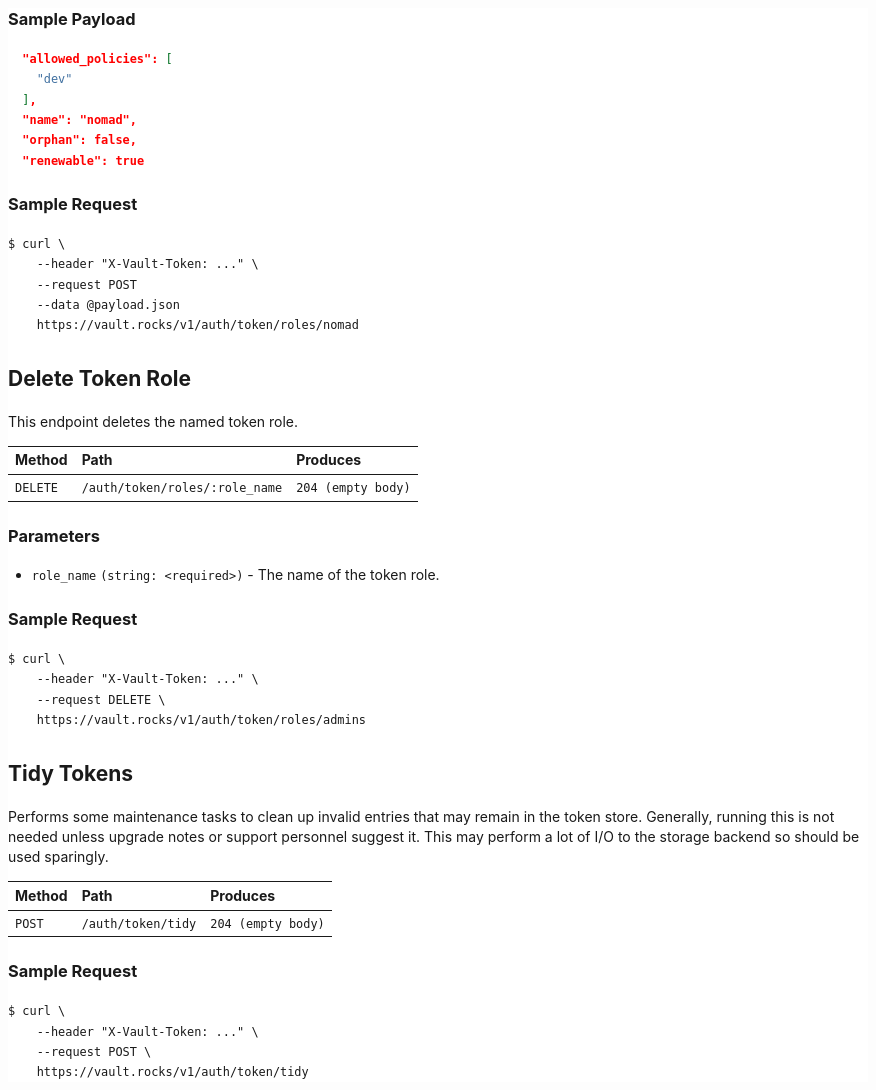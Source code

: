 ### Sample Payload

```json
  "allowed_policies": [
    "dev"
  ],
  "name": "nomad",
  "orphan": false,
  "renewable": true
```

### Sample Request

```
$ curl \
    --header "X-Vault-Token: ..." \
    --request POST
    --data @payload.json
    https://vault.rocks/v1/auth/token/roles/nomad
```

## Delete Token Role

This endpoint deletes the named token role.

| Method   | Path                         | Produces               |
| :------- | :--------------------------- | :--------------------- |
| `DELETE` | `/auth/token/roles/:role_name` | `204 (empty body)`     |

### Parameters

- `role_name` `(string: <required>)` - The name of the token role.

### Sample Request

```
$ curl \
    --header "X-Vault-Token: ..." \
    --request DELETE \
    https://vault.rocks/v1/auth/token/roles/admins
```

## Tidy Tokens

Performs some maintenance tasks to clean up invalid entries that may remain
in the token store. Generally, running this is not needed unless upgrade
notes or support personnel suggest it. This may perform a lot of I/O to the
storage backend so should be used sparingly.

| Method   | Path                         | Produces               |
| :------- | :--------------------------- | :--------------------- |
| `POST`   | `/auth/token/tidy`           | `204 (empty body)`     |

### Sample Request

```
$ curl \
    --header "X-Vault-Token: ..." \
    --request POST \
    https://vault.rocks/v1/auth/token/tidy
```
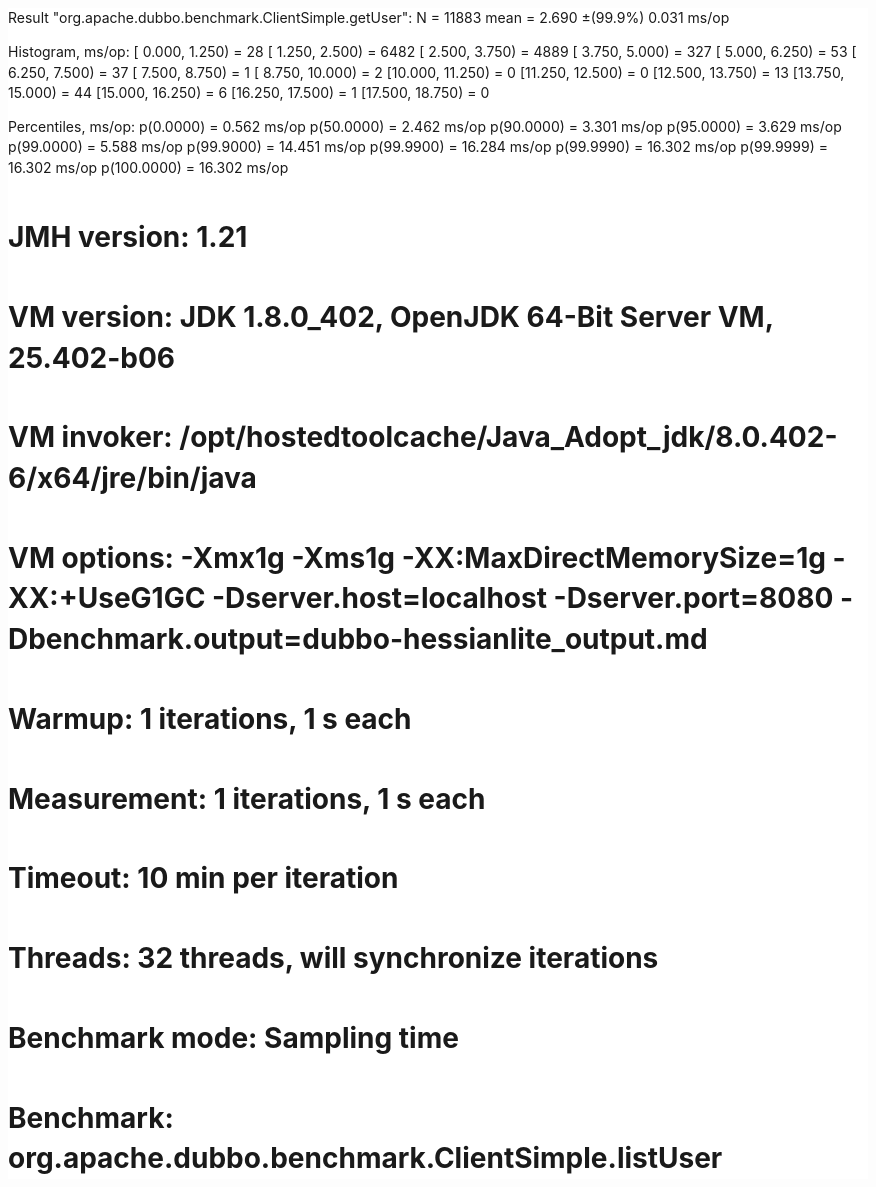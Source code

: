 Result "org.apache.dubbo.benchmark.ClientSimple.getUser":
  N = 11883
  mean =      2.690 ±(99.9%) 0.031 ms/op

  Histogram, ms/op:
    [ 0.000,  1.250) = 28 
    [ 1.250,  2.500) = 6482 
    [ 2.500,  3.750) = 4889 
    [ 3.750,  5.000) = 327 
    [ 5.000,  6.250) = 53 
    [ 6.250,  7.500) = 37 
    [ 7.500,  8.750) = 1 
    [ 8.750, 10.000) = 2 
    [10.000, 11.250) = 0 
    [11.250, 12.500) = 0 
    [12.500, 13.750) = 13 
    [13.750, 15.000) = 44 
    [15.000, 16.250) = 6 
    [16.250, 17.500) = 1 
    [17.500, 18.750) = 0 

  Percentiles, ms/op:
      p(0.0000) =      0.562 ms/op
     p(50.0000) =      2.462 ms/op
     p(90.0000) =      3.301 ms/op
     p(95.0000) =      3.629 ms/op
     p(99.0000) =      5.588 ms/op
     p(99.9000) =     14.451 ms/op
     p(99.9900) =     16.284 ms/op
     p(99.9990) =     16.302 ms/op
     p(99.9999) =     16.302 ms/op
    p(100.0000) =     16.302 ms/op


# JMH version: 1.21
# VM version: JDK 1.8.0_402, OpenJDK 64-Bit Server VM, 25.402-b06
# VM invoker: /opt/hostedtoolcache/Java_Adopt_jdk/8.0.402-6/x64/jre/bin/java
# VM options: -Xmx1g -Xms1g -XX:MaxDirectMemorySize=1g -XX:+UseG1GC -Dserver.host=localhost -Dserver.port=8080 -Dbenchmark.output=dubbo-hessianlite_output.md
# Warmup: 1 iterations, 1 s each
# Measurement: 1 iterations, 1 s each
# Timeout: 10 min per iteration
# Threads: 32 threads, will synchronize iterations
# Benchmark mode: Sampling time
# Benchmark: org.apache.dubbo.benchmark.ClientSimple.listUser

---*---

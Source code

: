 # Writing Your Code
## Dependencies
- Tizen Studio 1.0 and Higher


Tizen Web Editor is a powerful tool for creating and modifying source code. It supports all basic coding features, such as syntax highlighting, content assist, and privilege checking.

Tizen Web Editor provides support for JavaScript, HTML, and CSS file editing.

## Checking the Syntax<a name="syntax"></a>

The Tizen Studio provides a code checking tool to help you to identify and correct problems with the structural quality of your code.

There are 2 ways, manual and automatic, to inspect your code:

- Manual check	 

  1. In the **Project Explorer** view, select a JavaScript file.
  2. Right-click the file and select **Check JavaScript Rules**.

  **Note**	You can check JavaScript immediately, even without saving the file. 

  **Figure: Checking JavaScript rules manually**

---*---

◆ **YOUR ASSIGNMENT**
Copy every line of the material in which the word "ClientSimple" occurs.

◆ **TASK RESULT**
: Result "org.apache.dubbo.benchmark.ClientSimple.getUser":
# Benchmark: org.apache.dubbo.benchmark.ClientSimple.listUser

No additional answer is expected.